● Given information:
-----

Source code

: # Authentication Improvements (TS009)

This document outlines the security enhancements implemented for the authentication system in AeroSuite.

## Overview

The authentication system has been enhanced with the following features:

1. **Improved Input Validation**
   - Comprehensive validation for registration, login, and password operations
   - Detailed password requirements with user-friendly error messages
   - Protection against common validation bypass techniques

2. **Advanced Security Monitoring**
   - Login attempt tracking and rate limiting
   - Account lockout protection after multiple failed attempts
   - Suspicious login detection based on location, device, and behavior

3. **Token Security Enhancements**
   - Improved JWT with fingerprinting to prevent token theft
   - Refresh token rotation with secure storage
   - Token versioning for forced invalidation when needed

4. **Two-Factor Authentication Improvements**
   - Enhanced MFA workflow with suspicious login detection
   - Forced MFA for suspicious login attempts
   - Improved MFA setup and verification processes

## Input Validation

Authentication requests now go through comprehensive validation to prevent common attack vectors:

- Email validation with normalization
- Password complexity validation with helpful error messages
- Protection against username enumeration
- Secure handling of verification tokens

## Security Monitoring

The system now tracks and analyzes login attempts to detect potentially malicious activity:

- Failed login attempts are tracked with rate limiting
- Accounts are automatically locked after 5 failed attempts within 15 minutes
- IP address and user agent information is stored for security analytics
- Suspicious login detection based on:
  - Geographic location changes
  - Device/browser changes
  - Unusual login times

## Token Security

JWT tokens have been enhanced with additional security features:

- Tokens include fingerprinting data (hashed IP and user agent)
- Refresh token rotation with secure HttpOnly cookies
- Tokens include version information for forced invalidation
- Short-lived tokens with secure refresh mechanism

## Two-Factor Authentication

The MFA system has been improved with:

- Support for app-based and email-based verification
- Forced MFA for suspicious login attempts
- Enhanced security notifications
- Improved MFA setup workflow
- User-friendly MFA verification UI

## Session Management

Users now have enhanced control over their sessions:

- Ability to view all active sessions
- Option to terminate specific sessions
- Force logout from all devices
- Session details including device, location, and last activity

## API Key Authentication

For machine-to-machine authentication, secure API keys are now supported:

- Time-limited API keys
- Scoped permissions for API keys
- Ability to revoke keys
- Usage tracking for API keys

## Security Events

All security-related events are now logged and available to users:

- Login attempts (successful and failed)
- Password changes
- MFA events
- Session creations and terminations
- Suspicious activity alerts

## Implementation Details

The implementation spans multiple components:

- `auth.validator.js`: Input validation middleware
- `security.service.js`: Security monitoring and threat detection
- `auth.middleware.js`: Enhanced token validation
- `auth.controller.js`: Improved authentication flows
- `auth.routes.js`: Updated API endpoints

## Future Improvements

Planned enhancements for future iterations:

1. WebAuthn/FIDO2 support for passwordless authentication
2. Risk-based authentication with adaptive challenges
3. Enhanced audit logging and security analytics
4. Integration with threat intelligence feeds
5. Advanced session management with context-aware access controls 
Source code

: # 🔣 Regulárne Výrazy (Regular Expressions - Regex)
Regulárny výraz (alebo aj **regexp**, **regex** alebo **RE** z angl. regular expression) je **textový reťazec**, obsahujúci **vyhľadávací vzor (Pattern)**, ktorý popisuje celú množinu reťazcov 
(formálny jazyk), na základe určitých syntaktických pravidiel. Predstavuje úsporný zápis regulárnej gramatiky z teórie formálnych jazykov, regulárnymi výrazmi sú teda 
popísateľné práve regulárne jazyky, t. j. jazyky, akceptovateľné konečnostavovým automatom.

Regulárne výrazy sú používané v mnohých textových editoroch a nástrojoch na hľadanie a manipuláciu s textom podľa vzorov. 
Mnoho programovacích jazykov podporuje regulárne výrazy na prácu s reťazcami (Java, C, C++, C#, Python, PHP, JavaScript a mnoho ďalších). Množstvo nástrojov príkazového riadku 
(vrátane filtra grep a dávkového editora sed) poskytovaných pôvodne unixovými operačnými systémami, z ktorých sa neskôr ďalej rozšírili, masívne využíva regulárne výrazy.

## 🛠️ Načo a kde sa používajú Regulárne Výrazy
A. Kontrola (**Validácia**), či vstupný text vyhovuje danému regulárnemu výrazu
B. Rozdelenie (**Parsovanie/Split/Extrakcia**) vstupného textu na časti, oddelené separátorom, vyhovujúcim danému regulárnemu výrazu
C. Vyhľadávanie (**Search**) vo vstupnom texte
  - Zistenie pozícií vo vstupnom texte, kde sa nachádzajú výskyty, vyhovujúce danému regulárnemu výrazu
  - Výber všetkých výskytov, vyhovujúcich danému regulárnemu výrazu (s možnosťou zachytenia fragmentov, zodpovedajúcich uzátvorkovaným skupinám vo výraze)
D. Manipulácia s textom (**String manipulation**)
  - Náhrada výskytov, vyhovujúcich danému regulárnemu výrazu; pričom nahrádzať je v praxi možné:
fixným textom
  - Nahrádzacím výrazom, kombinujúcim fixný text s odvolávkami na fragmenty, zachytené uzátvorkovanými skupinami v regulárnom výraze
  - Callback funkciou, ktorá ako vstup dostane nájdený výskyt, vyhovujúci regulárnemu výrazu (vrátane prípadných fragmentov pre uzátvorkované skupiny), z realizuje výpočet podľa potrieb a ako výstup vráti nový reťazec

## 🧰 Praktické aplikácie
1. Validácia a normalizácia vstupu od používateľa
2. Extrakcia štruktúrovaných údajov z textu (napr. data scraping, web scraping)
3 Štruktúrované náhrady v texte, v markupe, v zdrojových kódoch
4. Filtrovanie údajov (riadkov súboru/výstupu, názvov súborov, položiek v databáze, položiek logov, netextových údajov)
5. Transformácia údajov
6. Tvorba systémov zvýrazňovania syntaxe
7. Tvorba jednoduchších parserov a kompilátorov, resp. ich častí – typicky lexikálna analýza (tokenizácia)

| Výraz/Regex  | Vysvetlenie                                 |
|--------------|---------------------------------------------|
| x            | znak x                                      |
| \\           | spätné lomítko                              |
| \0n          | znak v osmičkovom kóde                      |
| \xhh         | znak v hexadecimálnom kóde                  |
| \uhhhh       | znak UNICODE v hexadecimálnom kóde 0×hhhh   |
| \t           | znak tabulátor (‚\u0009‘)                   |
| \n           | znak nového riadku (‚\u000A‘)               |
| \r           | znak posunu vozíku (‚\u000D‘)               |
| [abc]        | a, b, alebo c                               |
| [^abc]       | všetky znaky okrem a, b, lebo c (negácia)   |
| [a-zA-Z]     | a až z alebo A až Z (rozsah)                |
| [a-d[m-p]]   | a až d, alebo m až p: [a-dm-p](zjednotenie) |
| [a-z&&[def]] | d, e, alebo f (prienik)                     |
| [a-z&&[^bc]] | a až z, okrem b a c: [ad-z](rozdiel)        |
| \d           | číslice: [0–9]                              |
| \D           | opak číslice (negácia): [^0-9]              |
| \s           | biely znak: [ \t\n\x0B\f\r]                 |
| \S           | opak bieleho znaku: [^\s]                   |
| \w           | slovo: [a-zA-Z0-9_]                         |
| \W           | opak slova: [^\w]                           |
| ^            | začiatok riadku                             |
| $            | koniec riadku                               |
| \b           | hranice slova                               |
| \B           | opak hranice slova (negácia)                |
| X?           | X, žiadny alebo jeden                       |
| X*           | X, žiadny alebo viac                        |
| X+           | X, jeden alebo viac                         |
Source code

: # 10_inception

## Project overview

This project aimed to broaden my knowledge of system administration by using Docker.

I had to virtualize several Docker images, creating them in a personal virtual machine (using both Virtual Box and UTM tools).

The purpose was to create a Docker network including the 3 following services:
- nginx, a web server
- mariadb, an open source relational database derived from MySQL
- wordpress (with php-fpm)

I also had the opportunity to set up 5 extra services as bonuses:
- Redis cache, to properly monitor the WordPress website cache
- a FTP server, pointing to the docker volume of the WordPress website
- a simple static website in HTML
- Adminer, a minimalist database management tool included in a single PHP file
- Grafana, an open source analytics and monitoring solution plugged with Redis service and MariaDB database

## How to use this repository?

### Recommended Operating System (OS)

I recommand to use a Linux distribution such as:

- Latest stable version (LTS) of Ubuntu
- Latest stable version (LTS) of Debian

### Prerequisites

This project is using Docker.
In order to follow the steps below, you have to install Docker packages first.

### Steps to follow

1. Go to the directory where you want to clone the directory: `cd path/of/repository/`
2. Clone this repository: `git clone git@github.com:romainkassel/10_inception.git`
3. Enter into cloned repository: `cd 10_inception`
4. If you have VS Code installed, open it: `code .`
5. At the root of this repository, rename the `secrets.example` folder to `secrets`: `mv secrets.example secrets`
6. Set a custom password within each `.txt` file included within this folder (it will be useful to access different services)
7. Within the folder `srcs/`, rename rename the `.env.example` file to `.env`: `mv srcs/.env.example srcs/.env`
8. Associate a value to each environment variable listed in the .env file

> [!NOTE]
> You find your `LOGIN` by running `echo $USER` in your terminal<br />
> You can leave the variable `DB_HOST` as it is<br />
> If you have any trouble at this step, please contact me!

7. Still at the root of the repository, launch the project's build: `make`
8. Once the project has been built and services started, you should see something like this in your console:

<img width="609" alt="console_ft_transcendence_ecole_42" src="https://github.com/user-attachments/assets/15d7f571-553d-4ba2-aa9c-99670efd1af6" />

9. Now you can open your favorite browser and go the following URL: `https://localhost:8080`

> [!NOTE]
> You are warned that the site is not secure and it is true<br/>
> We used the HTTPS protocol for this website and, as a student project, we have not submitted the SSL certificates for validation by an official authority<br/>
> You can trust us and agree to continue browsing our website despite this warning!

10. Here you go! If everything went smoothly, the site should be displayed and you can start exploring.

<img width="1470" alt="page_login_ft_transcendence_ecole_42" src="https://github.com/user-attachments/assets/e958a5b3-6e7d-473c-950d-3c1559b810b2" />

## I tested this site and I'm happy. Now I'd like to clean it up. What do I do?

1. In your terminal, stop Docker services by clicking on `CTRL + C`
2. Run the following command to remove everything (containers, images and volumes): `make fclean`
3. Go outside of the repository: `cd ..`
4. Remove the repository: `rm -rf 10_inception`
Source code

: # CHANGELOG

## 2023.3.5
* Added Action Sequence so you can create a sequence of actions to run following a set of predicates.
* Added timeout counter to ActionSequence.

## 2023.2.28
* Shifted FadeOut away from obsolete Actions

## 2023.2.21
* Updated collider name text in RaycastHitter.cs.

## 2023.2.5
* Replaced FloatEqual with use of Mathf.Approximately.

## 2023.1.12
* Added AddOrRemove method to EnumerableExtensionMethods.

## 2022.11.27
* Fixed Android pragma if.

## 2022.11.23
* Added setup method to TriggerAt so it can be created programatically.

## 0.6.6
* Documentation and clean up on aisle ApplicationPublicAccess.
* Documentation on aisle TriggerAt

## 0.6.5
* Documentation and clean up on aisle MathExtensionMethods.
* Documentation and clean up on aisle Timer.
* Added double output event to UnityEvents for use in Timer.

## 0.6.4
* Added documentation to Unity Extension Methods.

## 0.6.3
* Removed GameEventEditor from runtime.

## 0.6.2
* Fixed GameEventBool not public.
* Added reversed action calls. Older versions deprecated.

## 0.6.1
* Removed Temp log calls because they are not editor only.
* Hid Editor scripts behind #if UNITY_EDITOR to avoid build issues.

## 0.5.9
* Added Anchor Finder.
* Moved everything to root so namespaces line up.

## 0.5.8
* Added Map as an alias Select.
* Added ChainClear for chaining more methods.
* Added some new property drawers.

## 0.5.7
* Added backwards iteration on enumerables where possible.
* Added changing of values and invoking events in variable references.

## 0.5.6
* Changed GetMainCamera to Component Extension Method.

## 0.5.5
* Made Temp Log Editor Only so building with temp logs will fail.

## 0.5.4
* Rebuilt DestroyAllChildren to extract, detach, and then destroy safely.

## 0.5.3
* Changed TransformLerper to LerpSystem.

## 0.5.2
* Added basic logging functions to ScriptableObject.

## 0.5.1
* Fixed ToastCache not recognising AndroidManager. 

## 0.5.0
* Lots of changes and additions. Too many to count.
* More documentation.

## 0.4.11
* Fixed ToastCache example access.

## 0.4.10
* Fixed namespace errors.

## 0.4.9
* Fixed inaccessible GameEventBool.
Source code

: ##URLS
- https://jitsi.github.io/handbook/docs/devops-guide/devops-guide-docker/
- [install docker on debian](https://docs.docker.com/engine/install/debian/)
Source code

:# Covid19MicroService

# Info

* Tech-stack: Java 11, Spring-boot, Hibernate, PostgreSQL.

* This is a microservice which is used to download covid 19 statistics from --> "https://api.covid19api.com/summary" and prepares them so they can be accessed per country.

-----

Restate exactly the records above from their first line through the line that holds "- Token versioning", please, including both and leaving out all others.

Source code

: # Authentication Improvements (TS009)

This document outlines the security enhancements implemented for the authentication system in AeroSuite.

## Overview

The authentication system has been enhanced with the following features:

1. **Improved Input Validation**
   - Comprehensive validation for registration, login, and password operations
   - Detailed password requirements with user-friendly error messages
   - Protection against common validation bypass techniques

2. **Advanced Security Monitoring**
   - Login attempt tracking and rate limiting
   - Account lockout protection after multiple failed attempts
   - Suspicious login detection based on location, device, and behavior

3. **Token Security Enhancements**
   - Improved JWT with fingerprinting to prevent token theft
   - Refresh token rotation with secure storage
   - Token versioning for forced invalidation when needed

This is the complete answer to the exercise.